__EXERCISE DETAILS__
Would you please copy each line below that includes the string "systemic"?
** Opening DATASET EXCERPTS block **
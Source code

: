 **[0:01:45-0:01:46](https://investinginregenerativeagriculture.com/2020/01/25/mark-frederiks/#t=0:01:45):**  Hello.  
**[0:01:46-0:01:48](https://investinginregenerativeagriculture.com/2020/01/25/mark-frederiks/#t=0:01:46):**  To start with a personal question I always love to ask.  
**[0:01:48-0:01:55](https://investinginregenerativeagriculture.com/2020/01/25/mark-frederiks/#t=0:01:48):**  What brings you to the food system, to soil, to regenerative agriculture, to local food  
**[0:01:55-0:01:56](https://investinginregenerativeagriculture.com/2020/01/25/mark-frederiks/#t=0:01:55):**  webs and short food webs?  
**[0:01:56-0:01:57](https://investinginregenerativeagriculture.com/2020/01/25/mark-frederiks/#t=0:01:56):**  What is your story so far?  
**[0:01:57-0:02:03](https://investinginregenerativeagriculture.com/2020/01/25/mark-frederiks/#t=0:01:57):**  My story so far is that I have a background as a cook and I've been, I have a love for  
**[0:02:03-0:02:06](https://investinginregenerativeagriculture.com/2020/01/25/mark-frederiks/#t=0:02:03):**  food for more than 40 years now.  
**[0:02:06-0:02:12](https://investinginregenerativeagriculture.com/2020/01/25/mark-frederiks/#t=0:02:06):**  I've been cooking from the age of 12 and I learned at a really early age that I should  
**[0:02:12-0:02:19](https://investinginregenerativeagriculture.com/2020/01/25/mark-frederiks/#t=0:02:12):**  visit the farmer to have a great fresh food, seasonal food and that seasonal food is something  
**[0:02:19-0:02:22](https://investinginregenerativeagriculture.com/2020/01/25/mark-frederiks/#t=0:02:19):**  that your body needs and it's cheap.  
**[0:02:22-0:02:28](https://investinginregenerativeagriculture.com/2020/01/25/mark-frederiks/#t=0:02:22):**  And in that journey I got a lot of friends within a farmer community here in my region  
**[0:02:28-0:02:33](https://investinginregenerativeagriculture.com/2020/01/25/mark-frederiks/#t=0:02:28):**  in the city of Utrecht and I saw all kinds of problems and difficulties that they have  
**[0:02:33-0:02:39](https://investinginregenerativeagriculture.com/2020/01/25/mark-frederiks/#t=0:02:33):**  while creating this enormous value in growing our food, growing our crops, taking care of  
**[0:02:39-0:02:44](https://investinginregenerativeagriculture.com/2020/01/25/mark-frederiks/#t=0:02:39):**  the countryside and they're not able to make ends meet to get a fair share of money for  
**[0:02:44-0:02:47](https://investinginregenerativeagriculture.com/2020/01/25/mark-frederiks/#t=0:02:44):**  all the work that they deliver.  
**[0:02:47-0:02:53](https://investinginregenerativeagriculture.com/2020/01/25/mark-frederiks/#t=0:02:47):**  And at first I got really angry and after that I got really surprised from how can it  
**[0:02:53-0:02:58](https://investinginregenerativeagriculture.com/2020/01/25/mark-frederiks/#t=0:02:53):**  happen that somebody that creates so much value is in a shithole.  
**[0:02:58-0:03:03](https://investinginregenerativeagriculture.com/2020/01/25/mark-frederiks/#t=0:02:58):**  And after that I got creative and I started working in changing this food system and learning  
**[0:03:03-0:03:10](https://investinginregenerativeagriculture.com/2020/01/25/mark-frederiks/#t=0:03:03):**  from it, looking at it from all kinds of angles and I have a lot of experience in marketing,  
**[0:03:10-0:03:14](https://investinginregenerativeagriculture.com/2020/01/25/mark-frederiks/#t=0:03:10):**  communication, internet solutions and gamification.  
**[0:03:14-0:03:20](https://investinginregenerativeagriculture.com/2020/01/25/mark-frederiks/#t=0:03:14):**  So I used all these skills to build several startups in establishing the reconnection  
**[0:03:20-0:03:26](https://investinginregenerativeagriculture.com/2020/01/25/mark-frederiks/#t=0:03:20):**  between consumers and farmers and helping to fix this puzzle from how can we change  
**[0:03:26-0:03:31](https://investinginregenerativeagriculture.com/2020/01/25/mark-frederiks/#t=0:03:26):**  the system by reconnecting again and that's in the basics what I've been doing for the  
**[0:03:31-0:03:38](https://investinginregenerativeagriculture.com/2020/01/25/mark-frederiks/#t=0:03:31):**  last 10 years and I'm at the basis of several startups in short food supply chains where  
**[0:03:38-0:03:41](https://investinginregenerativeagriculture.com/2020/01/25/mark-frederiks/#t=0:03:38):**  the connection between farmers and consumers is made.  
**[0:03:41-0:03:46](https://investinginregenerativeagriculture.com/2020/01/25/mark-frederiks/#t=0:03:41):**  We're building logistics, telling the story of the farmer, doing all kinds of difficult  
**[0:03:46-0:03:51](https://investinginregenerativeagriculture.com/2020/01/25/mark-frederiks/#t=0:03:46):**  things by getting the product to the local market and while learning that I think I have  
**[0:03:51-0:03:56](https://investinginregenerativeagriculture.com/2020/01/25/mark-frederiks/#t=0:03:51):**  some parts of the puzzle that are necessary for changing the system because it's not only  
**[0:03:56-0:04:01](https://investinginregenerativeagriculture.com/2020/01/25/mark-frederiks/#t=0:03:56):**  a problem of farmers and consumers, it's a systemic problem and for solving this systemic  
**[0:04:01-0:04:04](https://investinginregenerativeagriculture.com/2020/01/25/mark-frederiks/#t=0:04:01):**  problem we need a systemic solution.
** Closing DATASET EXCERPTS block **
__ANSWER SPACE__
**[0:03:56-0:04:01](https://investinginregenerativeagriculture.com/2020/01/25/mark-frederiks/#t=0:03:56):**  a problem of farmers and consumers, it's a systemic problem and for solving this systemic  
**[0:04:01-0:04:04](https://investinginregenerativeagriculture.com/2020/01/25/mark-frederiks/#t=0:04:01):**  problem we need a systemic solution.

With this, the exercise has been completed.